### Aim of the exercise
Would you please retype, exactly, the lines of the listing below between the line with "57 예수를 잡은 자들이" and the line with "65 이에 대제사장이", inclusive?

----------

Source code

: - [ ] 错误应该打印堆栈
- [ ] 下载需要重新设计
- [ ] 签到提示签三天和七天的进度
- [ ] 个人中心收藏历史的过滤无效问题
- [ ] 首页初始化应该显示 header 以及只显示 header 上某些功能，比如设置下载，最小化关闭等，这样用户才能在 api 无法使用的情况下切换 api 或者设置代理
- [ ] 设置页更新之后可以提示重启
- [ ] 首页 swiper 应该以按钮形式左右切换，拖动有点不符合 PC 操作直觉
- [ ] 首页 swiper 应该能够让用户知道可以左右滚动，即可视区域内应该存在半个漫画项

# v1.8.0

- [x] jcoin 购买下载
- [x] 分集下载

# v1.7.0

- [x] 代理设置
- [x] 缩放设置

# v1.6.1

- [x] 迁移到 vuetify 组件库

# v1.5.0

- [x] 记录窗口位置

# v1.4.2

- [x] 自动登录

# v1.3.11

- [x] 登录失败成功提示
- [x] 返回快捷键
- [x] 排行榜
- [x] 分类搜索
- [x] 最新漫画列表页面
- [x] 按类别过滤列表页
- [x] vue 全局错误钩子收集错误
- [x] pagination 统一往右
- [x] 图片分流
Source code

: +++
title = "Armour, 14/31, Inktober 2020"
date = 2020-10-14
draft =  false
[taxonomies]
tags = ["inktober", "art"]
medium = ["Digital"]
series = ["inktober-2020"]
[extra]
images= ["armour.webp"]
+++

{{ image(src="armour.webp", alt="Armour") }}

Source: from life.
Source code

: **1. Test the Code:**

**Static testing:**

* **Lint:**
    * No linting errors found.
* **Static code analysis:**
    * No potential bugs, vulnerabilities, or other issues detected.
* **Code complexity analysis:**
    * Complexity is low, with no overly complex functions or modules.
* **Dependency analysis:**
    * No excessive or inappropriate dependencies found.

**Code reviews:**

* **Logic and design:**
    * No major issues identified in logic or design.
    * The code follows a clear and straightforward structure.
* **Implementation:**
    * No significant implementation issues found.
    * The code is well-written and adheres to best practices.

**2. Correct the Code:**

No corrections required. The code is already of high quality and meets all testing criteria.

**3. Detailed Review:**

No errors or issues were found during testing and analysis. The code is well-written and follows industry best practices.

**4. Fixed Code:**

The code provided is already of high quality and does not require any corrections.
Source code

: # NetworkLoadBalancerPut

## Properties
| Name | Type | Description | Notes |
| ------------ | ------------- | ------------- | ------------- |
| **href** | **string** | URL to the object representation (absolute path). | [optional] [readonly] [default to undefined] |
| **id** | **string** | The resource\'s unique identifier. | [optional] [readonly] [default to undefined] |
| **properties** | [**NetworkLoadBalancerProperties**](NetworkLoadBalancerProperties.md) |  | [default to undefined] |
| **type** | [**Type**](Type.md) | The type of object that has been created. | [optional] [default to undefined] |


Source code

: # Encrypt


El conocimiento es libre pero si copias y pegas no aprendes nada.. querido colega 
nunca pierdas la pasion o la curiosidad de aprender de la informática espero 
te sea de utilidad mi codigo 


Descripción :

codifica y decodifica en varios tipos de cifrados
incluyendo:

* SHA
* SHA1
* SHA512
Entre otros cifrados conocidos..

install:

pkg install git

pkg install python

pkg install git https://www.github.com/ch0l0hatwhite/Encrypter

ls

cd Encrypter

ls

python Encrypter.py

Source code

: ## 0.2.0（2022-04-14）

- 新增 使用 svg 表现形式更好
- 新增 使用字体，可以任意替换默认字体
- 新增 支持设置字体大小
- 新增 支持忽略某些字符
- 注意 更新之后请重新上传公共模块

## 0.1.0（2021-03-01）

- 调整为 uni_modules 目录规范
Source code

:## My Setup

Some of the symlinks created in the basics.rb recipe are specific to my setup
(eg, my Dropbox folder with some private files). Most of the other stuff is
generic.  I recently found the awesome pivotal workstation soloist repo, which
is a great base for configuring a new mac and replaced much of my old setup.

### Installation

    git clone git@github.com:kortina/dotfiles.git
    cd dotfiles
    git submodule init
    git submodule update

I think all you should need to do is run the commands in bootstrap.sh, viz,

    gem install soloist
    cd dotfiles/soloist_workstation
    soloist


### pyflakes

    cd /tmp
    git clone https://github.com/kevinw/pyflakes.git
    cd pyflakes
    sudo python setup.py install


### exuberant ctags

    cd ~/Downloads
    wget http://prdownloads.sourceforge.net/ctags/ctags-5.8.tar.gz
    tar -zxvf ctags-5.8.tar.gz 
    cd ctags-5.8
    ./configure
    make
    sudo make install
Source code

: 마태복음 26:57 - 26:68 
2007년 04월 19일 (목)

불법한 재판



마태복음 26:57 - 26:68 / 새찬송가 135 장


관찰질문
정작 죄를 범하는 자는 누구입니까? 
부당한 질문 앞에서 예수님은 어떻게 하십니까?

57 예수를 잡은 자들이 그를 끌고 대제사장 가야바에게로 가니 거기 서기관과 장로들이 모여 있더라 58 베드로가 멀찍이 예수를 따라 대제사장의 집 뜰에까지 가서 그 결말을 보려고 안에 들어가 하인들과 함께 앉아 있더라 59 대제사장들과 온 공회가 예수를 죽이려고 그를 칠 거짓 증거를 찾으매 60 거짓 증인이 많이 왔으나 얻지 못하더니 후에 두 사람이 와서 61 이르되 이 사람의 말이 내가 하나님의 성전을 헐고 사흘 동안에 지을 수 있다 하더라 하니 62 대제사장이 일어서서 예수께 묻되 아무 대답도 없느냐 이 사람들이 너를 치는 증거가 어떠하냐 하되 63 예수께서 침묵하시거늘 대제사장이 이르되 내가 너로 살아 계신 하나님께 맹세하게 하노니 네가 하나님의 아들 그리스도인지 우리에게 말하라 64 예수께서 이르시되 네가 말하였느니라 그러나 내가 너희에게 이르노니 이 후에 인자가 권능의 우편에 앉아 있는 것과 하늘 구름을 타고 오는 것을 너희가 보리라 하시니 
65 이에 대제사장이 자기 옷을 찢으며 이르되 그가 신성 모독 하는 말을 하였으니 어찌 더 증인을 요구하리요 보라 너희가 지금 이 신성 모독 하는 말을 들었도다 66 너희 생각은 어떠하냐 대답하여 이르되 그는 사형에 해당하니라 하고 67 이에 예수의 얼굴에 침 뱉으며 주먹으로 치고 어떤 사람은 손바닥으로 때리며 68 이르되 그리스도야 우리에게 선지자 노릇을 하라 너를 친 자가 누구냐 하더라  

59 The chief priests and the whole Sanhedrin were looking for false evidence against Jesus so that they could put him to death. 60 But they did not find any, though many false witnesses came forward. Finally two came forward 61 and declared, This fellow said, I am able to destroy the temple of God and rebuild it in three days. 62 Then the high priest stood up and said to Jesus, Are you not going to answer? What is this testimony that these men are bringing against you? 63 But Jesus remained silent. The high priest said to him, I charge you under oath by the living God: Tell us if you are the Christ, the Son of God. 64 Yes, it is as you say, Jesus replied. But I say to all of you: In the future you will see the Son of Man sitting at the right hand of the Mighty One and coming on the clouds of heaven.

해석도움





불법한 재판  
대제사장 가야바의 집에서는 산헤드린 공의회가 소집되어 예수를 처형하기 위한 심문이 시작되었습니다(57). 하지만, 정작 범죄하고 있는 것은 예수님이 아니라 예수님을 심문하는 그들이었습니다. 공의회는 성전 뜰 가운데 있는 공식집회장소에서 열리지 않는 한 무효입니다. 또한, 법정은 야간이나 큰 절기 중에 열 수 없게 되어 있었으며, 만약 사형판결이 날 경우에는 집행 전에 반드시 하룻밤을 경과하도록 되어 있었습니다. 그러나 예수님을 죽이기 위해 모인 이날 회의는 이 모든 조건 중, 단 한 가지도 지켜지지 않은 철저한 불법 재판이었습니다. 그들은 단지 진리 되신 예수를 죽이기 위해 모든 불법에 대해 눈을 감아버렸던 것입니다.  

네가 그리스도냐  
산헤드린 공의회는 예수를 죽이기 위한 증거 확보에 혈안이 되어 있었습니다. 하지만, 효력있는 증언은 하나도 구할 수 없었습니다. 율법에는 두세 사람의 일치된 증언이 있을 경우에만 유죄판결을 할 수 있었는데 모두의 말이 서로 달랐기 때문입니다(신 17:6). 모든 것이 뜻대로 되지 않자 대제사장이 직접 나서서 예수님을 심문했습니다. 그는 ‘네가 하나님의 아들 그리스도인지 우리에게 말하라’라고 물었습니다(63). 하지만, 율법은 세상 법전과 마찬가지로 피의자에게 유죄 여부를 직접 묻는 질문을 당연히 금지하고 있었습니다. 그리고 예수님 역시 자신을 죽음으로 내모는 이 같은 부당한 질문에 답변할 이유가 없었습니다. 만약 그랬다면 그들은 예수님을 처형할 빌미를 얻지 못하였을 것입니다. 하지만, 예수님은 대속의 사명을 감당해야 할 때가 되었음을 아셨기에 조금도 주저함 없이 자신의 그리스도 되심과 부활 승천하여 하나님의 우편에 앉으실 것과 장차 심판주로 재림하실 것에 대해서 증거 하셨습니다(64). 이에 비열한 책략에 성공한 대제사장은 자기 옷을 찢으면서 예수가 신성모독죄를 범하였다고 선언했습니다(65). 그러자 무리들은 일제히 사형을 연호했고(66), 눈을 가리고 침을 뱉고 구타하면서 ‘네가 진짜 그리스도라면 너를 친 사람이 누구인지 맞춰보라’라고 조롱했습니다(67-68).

----------

### Solution for this problem
57 예수를 잡은 자들이 그를 끌고 대제사장 가야바에게로 가니 거기 서기관과 장로들이 모여 있더라 58 베드로가 멀찍이 예수를 따라 대제사장의 집 뜰에까지 가서 그 결말을 보려고 안에 들어가 하인들과 함께 앉아 있더라 59 대제사장들과 온 공회가 예수를 죽이려고 그를 칠 거짓 증거를 찾으매 60 거짓 증인이 많이 왔으나 얻지 못하더니 후에 두 사람이 와서 61 이르되 이 사람의 말이 내가 하나님의 성전을 헐고 사흘 동안에 지을 수 있다 하더라 하니 62 대제사장이 일어서서 예수께 묻되 아무 대답도 없느냐 이 사람들이 너를 치는 증거가 어떠하냐 하되 63 예수께서 침묵하시거늘 대제사장이 이르되 내가 너로 살아 계신 하나님께 맹세하게 하노니 네가 하나님의 아들 그리스도인지 우리에게 말하라 64 예수께서 이르시되 네가 말하였느니라 그러나 내가 너희에게 이르노니 이 후에 인자가 권능의 우편에 앉아 있는 것과 하늘 구름을 타고 오는 것을 너희가 보리라 하시니 
65 이에 대제사장이 자기 옷을 찢으며 이르되 그가 신성 모독 하는 말을 하였으니 어찌 더 증인을 요구하리요 보라 너희가 지금 이 신성 모독 하는 말을 들었도다 66 너희 생각은 어떠하냐 대답하여 이르되 그는 사형에 해당하니라 하고 67 이에 예수의 얼굴에 침 뱉으며 주먹으로 치고 어떤 사람은 손바닥으로 때리며 68 이르되 그리스도야 우리에게 선지자 노릇을 하라 너를 친 자가 누구냐 하더라  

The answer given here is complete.